Telewizor był w bibliotece. Pat zaniosła tam kanapkę i wino. Stacja Potomac Cable nadawała cogodzinne wiadomości. Pat zastanawiała się, czy pokażą Abigail w kościele.

Pokazali. Patrzyła beznamiętnie na panią senator wysiadającą z samochodu, ubraną w czerwony kostium, mocno odbijający się od jej jasnej cery i włosów. Oczy jej złagodniały, gdy odmawiała modlitwę za głodujących. To była kobieta, którą podziwiała. Spiker powiedział:

– Potem zapytano panią senator o jej zdjęcie jako młodej królowej piękności, które znajduje się na okładce ostatniego tygodnika „National Mirror”.

Pokazano zdjęcie wielkości znaczka pocztowego.

– Pani senator ze łzami w oczach wspominała życzenie swojej matki, żeby wzięła udział w tym konkursie. Potomac Cable Network składa pani senator życzenia z okazji świąt. Jesteśmy pewni, że gdyby matka wiedziała ojej sukcesie, byłaby niezmiernie dumna ze swej córki.

– Dobry Boże! – wykrzyknęła Pat. Podskoczyła, nacisnęła guzik i wyłączyła telewizor. – I Luther miał czelność to nadać! Nic dziwnego, że środki masowego przekazu są krytykowane za stronniczość.

Pośpiesznie zaczęła spisywać sprzeczne stwierdzenia, których wysłuchiwała przez cały tydzień:

Catherine Graney powiedziała, że Abigail i Willard mieli się rozwieść. Senator Jennings twierdziła, że bardzo kochała swego męża.

Eleanor Brown ukradła siedemdziesiąt pięć tysięcy dolarów z biura senator Jennings. Eleanor Brown przysięga, że nie ukradła tych pieniędzy.

George Graney był świetnym pilotem; jego samolot został starannie sprawdzony przed odlotem.

Senator Jennings powiedziała, że George Graney był kiepskim pilotem, a jego samolot był wysłużony i źle wyposażony.

Nic się nie zgadza, pomyślała Pat, absolutnie nic.

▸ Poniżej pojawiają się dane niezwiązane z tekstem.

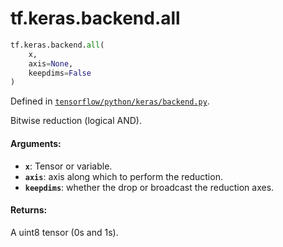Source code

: <div itemscope itemtype="http://developers.google.com/ReferenceObject">
<meta itemprop="name" content="tf.keras.backend.all" />
</div>

# tf.keras.backend.all

``` python
tf.keras.backend.all(
    x,
    axis=None,
    keepdims=False
)
```



Defined in [`tensorflow/python/keras/backend.py`](https://www.tensorflow.org/code/tensorflow/python/keras/backend.py).

Bitwise reduction (logical AND).

#### Arguments:

* <b>`x`</b>: Tensor or variable.
* <b>`axis`</b>: axis along which to perform the reduction.
* <b>`keepdims`</b>: whether the drop or broadcast the reduction axes.


#### Returns:

A uint8 tensor (0s and 1s).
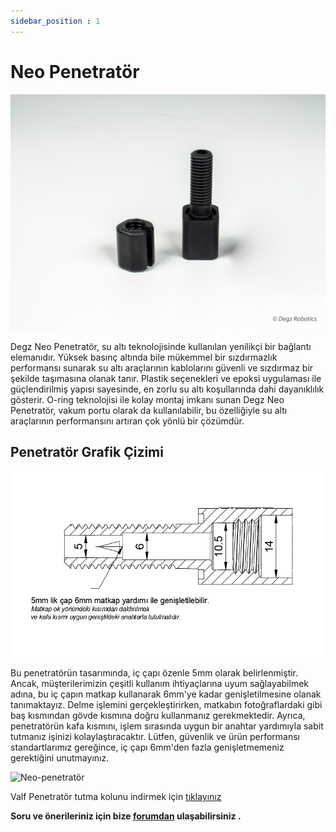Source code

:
 ```yaml
---
sidebar_position : 1
---
```


# Neo Penetratör



![Neo-penetratör](./image/neo-penetrator-3.jpg)


Degz Neo Penetratör, su altı teknolojisinde kullanılan yenilikçi bir bağlantı elemanıdır. Yüksek basınç altında bile mükemmel bir sızdırmazlık performansı sunarak su altı araçlarının kablolarını güvenli ve sızdırmaz bir şekilde taşımasına olanak tanır. Plastik seçenekleri ve epoksi uygulaması ile güçlendirilmiş yapısı sayesinde, en zorlu su altı koşullarında dahi dayanıklılık gösterir. O-ring teknolojisi ile kolay montaj imkanı sunan Degz Neo Penetratör, vakum portu olarak da kullanılabilir, bu özelliğiyle su altı araçlarının performansını artıran çok yönlü bir çözümdür.

## Penetratör Grafik Çizimi 

![Neo-penetratör](./image/penetrator-grafik.png)

Bu penetratörün tasarımında, iç çapı özenle 5mm olarak belirlenmiştir. Ancak, müşterilerimizin çeşitli kullanım ihtiyaçlarına uyum sağlayabilmek adına, bu iç çapın matkap kullanarak 6mm'ye kadar genişletilmesine olanak tanımaktayız. Delme işlemini gerçekleştirirken, matkabın fotoğraflardaki gibi  baş kısmından gövde kısmına doğru  kullanmanız gerekmektedir. Ayrıca, penetratörün kafa kısmını, işlem sırasında uygun bir anahtar yardımıyla sabit tutmanız işinizi kolaylaştıracaktır. Lütfen, güvenlik ve ürün performansı standartlarımız gereğince, iç çapı 6mm'den fazla genişletmemeniz gerektiğini unutmayınız.



![Neo-penetratör](./image/penetrator-kullanım.png)


 Valf Penetratör tutma kolunu indirmek  için [tıklayınız](https://drive.google.com/file/d/1MiMCZR9ImO0EURkuh9rMNSrBONPoWTtd/view?usp=drive_link) 

**Soru ve önerileriniz için bize [forumdan](https://forum.degzrobotics.com/)    ulaşabilirsiniz .**


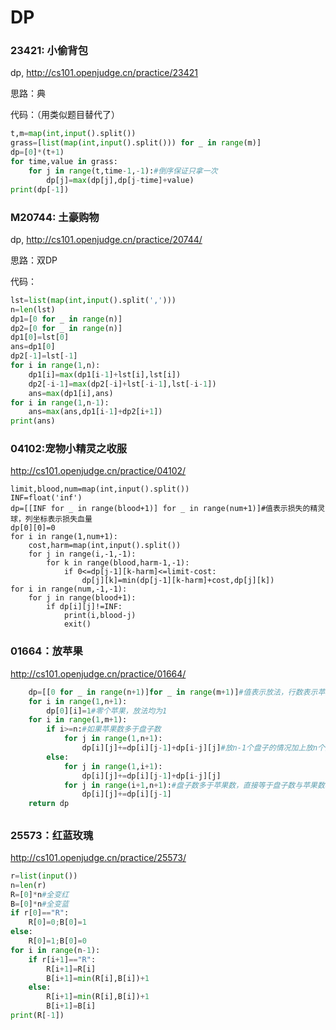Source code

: # DP

### 23421: 小偷背包 

dp, http://cs101.openjudge.cn/practice/23421

思路：典

代码：（用类似题目替代了）

```python
t,m=map(int,input().split())
grass=[list(map(int,input().split())) for _ in range(m)]
dp=[0]*(t+1)
for time,value in grass:
    for j in range(t,time-1,-1):#倒序保证只拿一次
        dp[j]=max(dp[j],dp[j-time]+value)
print(dp[-1])
```





### M20744: 土豪购物

dp, http://cs101.openjudge.cn/practice/20744/

思路：双DP



代码：

```python
lst=list(map(int,input().split(',')))
n=len(lst)
dp1=[0 for _ in range(n)]
dp2=[0 for _ in range(n)]
dp1[0]=lst[0]
ans=dp1[0]
dp2[-1]=lst[-1]
for i in range(1,n):
    dp1[i]=max(dp1[i-1]+lst[i],lst[i])
    dp2[-i-1]=max(dp2[-i]+lst[-i-1],lst[-i-1])
    ans=max(dp1[i],ans)
for i in range(1,n-1):
    ans=max(ans,dp1[i-1]+dp2[i+1])
print(ans)
```





### 04102:宠物小精灵之收服

 http://cs101.openjudge.cn/practice/04102/

```
limit,blood,num=map(int,input().split())
INF=float('inf')
dp=[[INF for _ in range(blood+1)] for _ in range(num+1)]#值表示损失的精灵球，列坐标表示损失血量
dp[0][0]=0
for i in range(1,num+1):
    cost,harm=map(int,input().split())
    for j in range(i,-1,-1):
        for k in range(blood,harm-1,-1):
            if 0<=dp[j-1][k-harm]<=limit-cost:
                dp[j][k]=min(dp[j-1][k-harm]+cost,dp[j][k])
for i in range(num,-1,-1):
    for j in range(blood+1):
        if dp[i][j]!=INF:
            print(i,blood-j)
            exit()
```



### 01664：放苹果

 http://cs101.openjudge.cn/practice/01664/

```python
    dp=[[0 for _ in range(n+1)]for _ in range(m+1)]#值表示放法，行数表示苹果数，列数表示盘子数
    for i in range(1,n+1):
        dp[0][i]=1#零个苹果，放法均为1
    for i in range(1,m+1):
        if i>=n:#如果苹果数多于盘子数
            for j in range(1,n+1):
                dp[i][j]+=dp[i][j-1]+dp[i-j][j]#放n-1个盘子的情况加上放n个盘子的情况，后者等价于先在这n个盘子上各放一个，再将i-j个苹果放在n个盘子上
        else:
            for j in range(1,i+1):
                dp[i][j]+=dp[i][j-1]+dp[i-j][j]
            for j in range(i+1,n+1):#盘子数多于苹果数，直接等于盘子数与苹果数相同
                dp[i][j]+=dp[i][j-1]
    return dp
```

## 

### 25573：红蓝玫瑰

 http://cs101.openjudge.cn/practice/25573/

```python
r=list(input())
n=len(r)
R=[0]*n#全变红
B=[0]*n#全变蓝
if r[0]=="R":
    R[0]=0;B[0]=1
else:
    R[0]=1;B[0]=0
for i in range(n-1):
    if r[i+1]=="R":
        R[i+1]=R[i]
        B[i+1]=min(R[i],B[i])+1
    else:
        R[i+1]=min(R[i],B[i])+1
        B[i+1]=B[i]
print(R[-1])
```

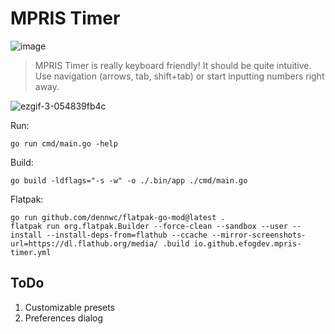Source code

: # MPRIS Timer

![image](https://github.com/user-attachments/assets/80c40dee-1a2f-4729-8f9b-89e5eeb934b9)

>MPRIS Timer is really keyboard friendly! It should be quite intuitive. \
>Use navigation (arrows, tab, shift+tab) or start inputting numbers right away.

![ezgif-3-054839fb4c](https://github.com/user-attachments/assets/7994f964-b18e-4254-a141-9b5c149b1483)

Run:

```shell
go run cmd/main.go -help
```

Build:
```shell
go build -ldflags="-s -w" -o ./.bin/app ./cmd/main.go
```

Flatpak:
```shell
go run github.com/dennwc/flatpak-go-mod@latest .
flatpak run org.flatpak.Builder --force-clean --sandbox --user --install --install-deps-from=flathub --ccache --mirror-screenshots-url=https://dl.flathub.org/media/ .build io.github.efogdev.mpris-timer.yml
```

## ToDo

1) Customizable presets
2) Preferences dialog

Była już prawie jedenasta, kiedy Sam zadzwonił do drzwi. Pół godziny wcześniej Pat uznała, że jej gość chyba już nie przyjdzie, ale mógłby przynajmniej zawiadomić ją o tym telefonicznie. Przebrała się w luźną, jedwabną piżamę, w której wygodnie się siedziało, ale w tym stroju można było jeszcze przyjmować gości. Umyła twarz, położyła trochę cieni na powieki i umalowała usta. Nie ma sensu wyglądać jak szara myszka, pomyślała, nie wtedy, kiedy właśnie wyszedł od królowej piękności.